[GIVEN DATA]
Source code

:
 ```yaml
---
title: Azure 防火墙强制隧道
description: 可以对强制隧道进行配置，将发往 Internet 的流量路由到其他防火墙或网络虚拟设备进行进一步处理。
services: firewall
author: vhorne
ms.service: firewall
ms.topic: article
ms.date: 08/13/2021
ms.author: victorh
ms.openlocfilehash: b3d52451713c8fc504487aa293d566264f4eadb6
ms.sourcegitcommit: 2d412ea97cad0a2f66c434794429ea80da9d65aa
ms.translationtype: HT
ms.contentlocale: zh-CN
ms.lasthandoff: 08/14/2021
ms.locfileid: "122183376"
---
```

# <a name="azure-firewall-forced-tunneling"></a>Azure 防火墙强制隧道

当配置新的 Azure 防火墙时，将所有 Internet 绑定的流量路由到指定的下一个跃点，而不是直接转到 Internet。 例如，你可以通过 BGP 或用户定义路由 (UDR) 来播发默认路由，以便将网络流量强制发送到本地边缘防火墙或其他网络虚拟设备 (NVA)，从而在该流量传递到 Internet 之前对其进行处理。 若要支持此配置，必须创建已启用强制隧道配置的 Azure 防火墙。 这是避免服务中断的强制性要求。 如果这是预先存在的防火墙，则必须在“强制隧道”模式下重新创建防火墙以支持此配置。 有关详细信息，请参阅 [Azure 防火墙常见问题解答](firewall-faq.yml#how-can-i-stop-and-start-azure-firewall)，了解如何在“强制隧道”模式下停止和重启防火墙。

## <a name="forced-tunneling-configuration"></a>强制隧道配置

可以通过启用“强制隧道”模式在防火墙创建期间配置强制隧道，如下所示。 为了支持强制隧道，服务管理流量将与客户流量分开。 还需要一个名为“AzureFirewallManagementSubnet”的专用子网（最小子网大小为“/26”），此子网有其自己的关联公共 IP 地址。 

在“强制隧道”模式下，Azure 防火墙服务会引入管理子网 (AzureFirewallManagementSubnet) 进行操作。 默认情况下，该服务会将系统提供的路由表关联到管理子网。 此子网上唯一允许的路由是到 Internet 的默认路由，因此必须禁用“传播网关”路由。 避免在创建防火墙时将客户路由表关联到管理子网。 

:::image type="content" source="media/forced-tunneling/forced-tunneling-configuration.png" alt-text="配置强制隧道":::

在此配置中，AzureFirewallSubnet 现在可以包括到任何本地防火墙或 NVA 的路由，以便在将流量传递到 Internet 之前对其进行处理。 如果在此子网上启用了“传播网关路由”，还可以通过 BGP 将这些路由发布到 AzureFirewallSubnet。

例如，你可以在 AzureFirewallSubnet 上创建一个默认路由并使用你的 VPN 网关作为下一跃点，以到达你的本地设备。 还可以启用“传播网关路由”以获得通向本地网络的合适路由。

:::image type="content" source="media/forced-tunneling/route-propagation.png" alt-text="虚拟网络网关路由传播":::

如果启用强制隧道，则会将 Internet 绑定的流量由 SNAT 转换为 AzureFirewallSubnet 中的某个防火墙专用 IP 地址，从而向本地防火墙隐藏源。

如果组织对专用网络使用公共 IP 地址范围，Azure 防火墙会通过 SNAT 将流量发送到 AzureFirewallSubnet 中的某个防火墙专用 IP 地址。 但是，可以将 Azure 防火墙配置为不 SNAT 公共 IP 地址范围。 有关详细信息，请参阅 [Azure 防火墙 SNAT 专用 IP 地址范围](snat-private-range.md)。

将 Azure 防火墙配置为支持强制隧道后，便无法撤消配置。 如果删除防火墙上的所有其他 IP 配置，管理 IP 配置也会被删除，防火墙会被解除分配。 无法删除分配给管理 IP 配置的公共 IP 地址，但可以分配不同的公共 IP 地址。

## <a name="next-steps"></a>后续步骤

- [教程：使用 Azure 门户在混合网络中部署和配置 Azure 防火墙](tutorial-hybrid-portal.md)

[WORK ITEM] Look through the material and say how many lines hold "AzureFirewallSubnet". Give the number only.

[WRITTEN ANSWER] 4